Haylett-Petty isn’t sure yet when he will go back to Melbourne but the fullback is working to ensure he maintains close connections with teammates and coaches throughout the season suspension.

RUGBY.COM.AU'S CORONAVIRUS COVERAGE

ISOLATION SENSATION: SPENCER SHOWS HIS BAG OF TRICKS

“We’ll reassess after two weeks and we’ll touch base as the Rebels and see where we’re at and just try and figure out when we’ll all come back together,” he said.

“At the moment it’s just a wait and see, things are changing so fast, there’s a new scenario every day.

“I think the Rebels are doing good things, keeping the structure up as much as possible.

“Most mornings we’ll have a zoom call, touch base, check in with physios and then all go do our running programs.

“The gym programs are a little bit different because everyone’s in a different situation but we’re just trying ot keep a bit of structure and keep that connection between the group.”

With fellow Rebel and younger brother Ross remaining in Melbourne after ankle surgery, Dane is training on his own in Perth, running in a nearby park and making use of a garage gym made up of equipment he has leased from his high school, Perth’s Hale School.

Training solo is a new thing for Haylett-Petty and many of his fellow professional rugby players used to spending most days around more than 30 squad mates.


Australia’s players are still awaiting news of their pay structure this year with talks between Rugby AU and RUPA still dragging on but Haylett-Petty said he was keeping their situation in context.

“We’d like to hear some scenarios, which apparently will be pretty soon,” he said.

“No matter what, we’ve got to kind of keep the perspective that this is happening in every industry.

“The boys are training pretty hard and staying pretty positive.
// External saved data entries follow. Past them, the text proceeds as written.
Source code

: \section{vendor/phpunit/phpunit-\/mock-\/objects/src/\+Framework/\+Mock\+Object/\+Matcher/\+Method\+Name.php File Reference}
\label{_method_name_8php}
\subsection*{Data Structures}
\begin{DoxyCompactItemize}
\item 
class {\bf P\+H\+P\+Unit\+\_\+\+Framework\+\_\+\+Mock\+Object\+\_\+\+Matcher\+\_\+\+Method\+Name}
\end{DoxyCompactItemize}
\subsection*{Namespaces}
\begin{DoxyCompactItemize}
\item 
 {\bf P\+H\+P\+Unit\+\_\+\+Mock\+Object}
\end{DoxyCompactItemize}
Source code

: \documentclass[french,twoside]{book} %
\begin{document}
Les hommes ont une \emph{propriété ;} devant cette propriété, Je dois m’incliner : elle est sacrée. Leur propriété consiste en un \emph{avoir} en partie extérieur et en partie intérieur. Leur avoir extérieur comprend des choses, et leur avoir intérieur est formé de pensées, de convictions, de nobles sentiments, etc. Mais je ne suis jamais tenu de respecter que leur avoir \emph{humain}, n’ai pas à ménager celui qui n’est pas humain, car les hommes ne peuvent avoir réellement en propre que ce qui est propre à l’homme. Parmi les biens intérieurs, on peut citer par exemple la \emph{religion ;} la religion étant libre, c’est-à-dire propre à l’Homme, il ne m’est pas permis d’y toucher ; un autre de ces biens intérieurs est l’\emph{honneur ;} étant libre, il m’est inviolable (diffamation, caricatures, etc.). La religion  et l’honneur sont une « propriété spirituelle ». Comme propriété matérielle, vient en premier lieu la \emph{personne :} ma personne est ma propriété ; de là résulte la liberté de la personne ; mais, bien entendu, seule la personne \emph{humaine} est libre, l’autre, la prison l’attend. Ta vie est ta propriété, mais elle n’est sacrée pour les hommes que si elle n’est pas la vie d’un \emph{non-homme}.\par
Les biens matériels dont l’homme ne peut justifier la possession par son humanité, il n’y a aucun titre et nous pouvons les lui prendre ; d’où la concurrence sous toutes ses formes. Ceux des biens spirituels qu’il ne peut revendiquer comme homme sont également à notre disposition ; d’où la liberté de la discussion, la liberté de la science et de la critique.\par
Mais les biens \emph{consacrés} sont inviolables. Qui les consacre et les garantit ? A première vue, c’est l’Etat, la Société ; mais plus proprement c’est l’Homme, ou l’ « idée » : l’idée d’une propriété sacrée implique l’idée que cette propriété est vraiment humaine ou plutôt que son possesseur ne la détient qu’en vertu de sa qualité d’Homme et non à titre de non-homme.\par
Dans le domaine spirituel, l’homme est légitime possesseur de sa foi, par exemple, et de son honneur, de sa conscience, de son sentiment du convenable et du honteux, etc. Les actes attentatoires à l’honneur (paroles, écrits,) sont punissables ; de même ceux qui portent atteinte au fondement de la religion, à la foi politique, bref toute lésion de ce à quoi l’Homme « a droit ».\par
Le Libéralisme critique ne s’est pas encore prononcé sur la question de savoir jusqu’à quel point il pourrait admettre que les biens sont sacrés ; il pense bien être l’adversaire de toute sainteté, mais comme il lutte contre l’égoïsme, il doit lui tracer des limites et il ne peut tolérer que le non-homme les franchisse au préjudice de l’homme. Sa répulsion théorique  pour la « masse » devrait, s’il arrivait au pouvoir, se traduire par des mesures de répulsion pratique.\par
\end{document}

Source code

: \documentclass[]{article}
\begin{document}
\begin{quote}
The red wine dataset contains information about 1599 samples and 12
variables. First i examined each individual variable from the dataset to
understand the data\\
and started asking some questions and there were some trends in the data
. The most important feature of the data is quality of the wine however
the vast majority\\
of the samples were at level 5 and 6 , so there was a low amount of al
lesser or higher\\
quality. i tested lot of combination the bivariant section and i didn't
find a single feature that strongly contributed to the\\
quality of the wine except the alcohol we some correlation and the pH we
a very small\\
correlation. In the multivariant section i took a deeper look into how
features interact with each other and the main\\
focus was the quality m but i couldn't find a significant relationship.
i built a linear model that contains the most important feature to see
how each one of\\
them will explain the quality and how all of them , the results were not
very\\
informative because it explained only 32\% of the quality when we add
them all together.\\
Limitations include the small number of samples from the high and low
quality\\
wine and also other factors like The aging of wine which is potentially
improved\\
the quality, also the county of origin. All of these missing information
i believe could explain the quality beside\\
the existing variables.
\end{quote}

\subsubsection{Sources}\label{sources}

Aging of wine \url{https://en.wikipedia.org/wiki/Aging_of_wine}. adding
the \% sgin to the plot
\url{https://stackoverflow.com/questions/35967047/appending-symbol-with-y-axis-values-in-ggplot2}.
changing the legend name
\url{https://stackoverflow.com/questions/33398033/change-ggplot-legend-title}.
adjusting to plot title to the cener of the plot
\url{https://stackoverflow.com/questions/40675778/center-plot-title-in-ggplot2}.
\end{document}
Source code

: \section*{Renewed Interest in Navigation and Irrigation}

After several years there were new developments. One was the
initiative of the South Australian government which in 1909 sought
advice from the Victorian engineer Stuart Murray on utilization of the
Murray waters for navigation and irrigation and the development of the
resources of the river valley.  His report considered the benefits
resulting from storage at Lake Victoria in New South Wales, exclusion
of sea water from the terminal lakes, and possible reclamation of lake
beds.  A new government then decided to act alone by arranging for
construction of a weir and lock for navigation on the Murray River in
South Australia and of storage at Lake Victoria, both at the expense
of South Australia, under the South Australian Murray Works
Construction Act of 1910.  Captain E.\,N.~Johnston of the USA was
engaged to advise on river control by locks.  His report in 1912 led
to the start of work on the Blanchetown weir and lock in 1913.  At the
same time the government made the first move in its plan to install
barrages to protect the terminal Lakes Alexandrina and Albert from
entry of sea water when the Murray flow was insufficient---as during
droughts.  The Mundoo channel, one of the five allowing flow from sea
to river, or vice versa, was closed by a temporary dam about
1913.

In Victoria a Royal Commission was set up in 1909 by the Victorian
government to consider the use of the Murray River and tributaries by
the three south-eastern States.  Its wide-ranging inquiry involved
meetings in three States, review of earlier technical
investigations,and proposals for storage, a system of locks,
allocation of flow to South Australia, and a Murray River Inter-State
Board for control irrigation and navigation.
“The tough bit is not having a day to work towards and a preseason and holidays, it’s just a little bit open-ended.”

Haylett-Petty said that uncertainty was the most difficult thing in a profession where weeks are normally planned down to the hour.

The longer the separation continued, he said, made it all the more important to ensure they checked in on one another regularly.

“I do think the longer it goes on, the more important it is to check in on the boys and make sure everyone’s going alright,” he said.

“Everyone’s enjoyed the change and training and mixing things up, it’s a bit of a grind training on your own or in twos so you’ve just got to keep motivated and keep the boys motivated.”

This article doesn't represent the views of Rugby Australia or its affiliated state and member unions.